Western blotting with PTM-specific antibodies revealed that meK311, pY18, pT231, pS356, pS400 and pS404 are present in our samples (Fig. 8l–s), while nY18, acK280, pT212, pS238, and pS422 were not detectable, even when the amount of protein loaded on the gel was increased (Fig. 8j–t). This suggests that either these tau modifications do not exist or are below detection level in our human brain samples.

In addition to the immunoblotting, we tested the specificity of the antibodies for tau by electrochemiluminescence ELISA using the same mouse brain lysates as for immunoblotting (Fig. 9). We chose this technique to assess the specificity of the antibodies to native tau, since we used denaturing conditions for immunoblotting. Moreover, ELISA can be performed in a sandwich format using a pair of antibodies, which may increase the specificity for tau. The electrochemiluminescence detection furthermore provides a quantitative and sensitive readout with a large linear range [13, 14].

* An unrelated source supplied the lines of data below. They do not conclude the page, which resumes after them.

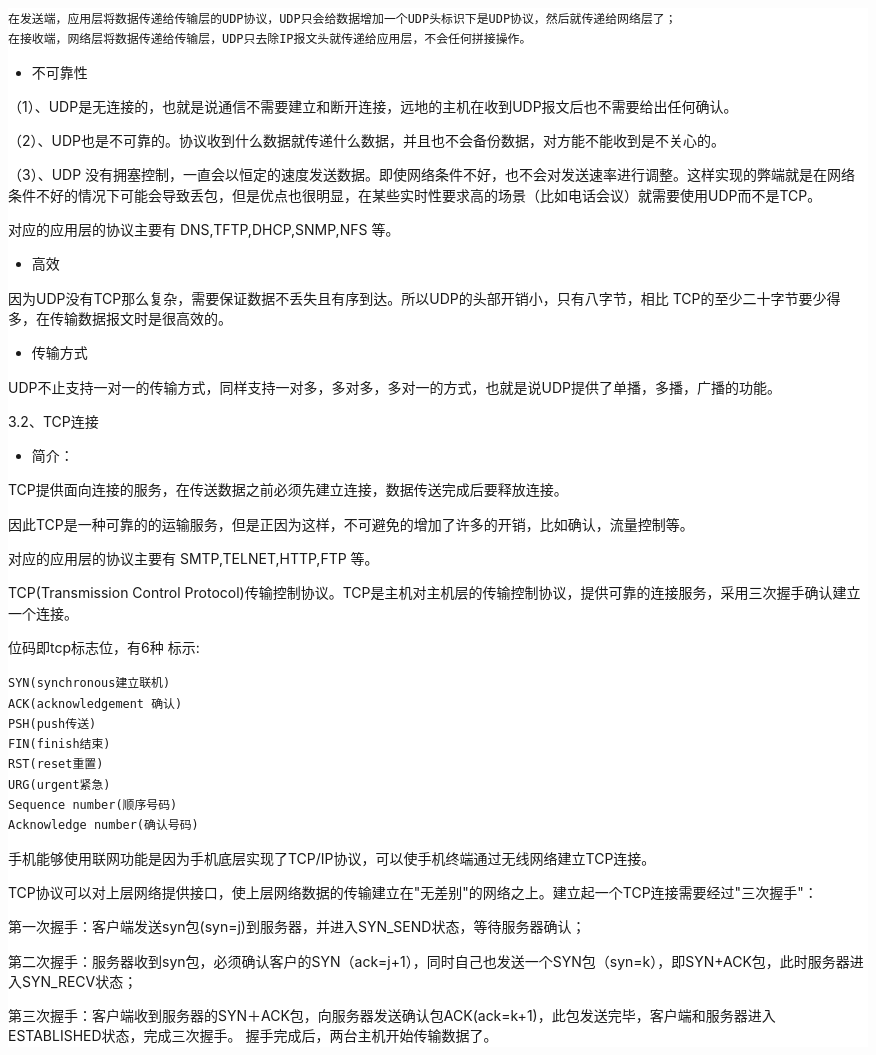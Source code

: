 	在发送端，应用层将数据传递给传输层的UDP协议，UDP只会给数据增加一个UDP头标识下是UDP协议，然后就传递给网络层了；
	在接收端，网络层将数据传递给传输层，UDP只去除IP报文头就传递给应用层，不会任何拼接操作。


- 不可靠性

（1）、UDP是无连接的，也就是说通信不需要建立和断开连接，远地的主机在收到UDP报文后也不需要给出任何确认。

（2）、UDP也是不可靠的。协议收到什么数据就传递什么数据，并且也不会备份数据，对方能不能收到是不关心的。

（3）、UDP 没有拥塞控制，一直会以恒定的速度发送数据。即使网络条件不好，也不会对发送速率进行调整。这样实现的弊端就是在网络条件不好的情况下可能会导致丢包，但是优点也很明显，在某些实时性要求高的场景（比如电话会议）就需要使用UDP而不是TCP。

对应的应用层的协议主要有 DNS,TFTP,DHCP,SNMP,NFS 等。


- 高效

因为UDP没有TCP那么复杂，需要保证数据不丢失且有序到达。所以UDP的头部开销小，只有八字节，相比 TCP的至少二十字节要少得多，在传输数据报文时是很高效的。


- 传输方式

UDP不止支持一对一的传输方式，同样支持一对多，多对多，多对一的方式，也就是说UDP提供了单播，多播，广播的功能。



3.2、TCP连接

- 简介：

TCP提供面向连接的服务，在传送数据之前必须先建立连接，数据传送完成后要释放连接。

因此TCP是一种可靠的的运输服务，但是正因为这样，不可避免的增加了许多的开销，比如确认，流量控制等。

对应的应用层的协议主要有 SMTP,TELNET,HTTP,FTP 等。

TCP(Transmission Control Protocol)传输控制协议。TCP是主机对主机层的传输控制协议，提供可靠的连接服务，采用三次握手确认建立一个连接。

位码即tcp标志位，有6种 标示:

	SYN(synchronous建立联机) 
	ACK(acknowledgement 确认) 
	PSH(push传送) 
	FIN(finish结束) 
	RST(reset重置) 
	URG(urgent紧急)
	Sequence number(顺序号码) 
	Acknowledge number(确认号码)


手机能够使用联网功能是因为手机底层实现了TCP/IP协议，可以使手机终端通过无线网络建立TCP连接。

TCP协议可以对上层网络提供接口，使上层网络数据的传输建立在"无差别"的网络之上。建立起一个TCP连接需要经过"三次握手"：

第一次握手：客户端发送syn包(syn=j)到服务器，并进入SYN_SEND状态，等待服务器确认；

第二次握手：服务器收到syn包，必须确认客户的SYN（ack=j+1），同时自己也发送一个SYN包（syn=k），即SYN+ACK包，此时服务器进入SYN_RECV状态；

第三次握手：客户端收到服务器的SYN＋ACK包，向服务器发送确认包ACK(ack=k+1)，此包发送完毕，客户端和服务器进入ESTABLISHED状态，完成三次握手。
握手完成后，两台主机开始传输数据了。
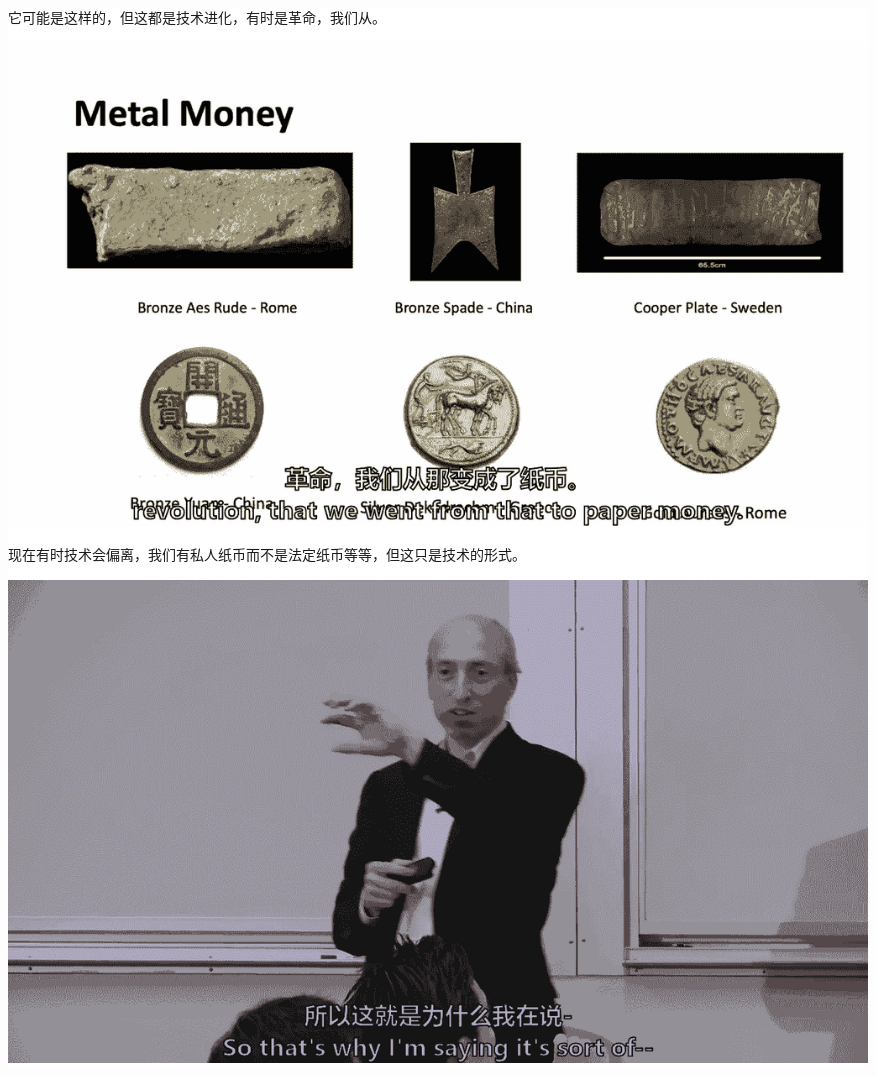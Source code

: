 它可能是这样的，但这都是技术进化，有时是革命，我们从。

![](img/6c361d59e522c802748085de9f8be321_184.png)

现在有时技术会偏离，我们有私人纸币而不是法定纸币等等，但这只是技术的形式。

![](img/6c361d59e522c802748085de9f8be321_186.png)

We first biotinylated the antibodies in our panel and captured them on streptavidin-coated plates, then incubated the plates with cerebral lysates from hTg-Tau and Tau-KO mice followed by detection of the captured tau species with the pan-tau antibody Tau12. The capture antibody was linked to the sulfo-tag necessary to generate the electrochemiluminescent signal. We used biotinylated GAPDH antibody as a control for the background binding of tau on empty spots on the well and detected by sulfo-Tau12 antibody, and then subtracted this background signal from all other experimental data.

Amongst the pan-tau capture antibodies, HT7, BT2, Tau5, and Tau1 gave high signal in a similar range, which was 10⁵-fold higher in hTg-Tau compared to Tau-KO brain lysates. Dako-Tau, 1 N- and 2 N–isoform specific antibodies still showed a 10⁴-fold higher signal in hTg-Tau lysates compared to Tau-KO controls. Interestingly, when Tau12 was used both as capture and as detection antibody, we only detected background signal, suggesting that the Tau12 epitope is fully occupied in the capture step, preventing the binding of the sulfo-Tau12 detection antibody (Fig. 9a).

We then tested all other validated PTM-specific antibodies. The signal strength of the antibodies ranged between 10⁴ and 10⁶, whereas the background signal for all was around 10² (Figs. 9b and c). These data suggest that all tau modifications tested are present in hTg-Tau mouse brain.

We next decided to use our panel of validated antibodies to determine whether PTMs alter the subcellular localization of tau in iPSC-derived neurons. While all tested pan-tau antibodies except Tau5 showed signal by immunofluorescence, the isoform specific antibodies 3R and 4R did also not work with this technique (Fig. 10). Furthermore, we could detect tau with all PTM-specific antibodies except C3-D421 (Figs. 11, 12 and 13). Interestingly, we observed differences in the localization of tau dependent on its modification. For example, tau phosphorylated at S198 localized both to cell body and neurites, whereas tau phosphorylated at T181 and acetylated at K280 mainly localized only to neurites or to cell body, respectively. In Table 2, we summarized the differential localization of tau species according to their presence in the cell body, in neurites or in both compartments.